▶ The data
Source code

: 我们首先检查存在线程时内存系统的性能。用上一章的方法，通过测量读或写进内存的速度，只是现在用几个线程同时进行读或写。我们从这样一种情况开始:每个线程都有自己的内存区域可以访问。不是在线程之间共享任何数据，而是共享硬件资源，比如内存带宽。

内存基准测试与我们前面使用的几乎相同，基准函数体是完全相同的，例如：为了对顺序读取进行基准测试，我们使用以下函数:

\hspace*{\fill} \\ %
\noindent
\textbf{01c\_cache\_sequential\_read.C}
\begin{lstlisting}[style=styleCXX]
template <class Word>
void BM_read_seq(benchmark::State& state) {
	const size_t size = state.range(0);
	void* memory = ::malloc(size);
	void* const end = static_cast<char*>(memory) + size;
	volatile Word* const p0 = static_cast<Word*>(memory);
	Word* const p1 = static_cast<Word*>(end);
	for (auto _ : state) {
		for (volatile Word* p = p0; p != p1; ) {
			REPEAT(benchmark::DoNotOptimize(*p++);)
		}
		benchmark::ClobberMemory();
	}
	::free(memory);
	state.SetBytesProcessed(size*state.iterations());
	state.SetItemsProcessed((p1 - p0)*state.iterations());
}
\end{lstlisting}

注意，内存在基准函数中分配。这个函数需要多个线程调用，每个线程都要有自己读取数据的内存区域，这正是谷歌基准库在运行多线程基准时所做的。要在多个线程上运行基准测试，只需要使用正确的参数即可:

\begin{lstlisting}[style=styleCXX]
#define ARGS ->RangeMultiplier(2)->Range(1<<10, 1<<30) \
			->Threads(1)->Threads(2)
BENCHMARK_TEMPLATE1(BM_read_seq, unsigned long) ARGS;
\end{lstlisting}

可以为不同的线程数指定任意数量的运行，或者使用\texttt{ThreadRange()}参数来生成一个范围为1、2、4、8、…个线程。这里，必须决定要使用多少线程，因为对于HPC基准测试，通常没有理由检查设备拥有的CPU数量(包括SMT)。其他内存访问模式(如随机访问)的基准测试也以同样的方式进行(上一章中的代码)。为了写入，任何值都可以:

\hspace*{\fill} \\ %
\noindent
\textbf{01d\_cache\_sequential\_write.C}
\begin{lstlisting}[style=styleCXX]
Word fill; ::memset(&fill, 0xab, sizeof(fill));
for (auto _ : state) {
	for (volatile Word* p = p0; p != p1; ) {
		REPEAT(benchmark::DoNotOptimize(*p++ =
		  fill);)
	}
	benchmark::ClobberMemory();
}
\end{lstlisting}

▶ What you should do
Check each line of the records for the word "volatile", and show the lines that contain it.

▶ Task output
	volatile Word* const p0 = static_cast<Word*>(memory);
		for (volatile Word* p = p0; p != p1; ) {
	for (volatile Word* p = p0; p != p1; ) {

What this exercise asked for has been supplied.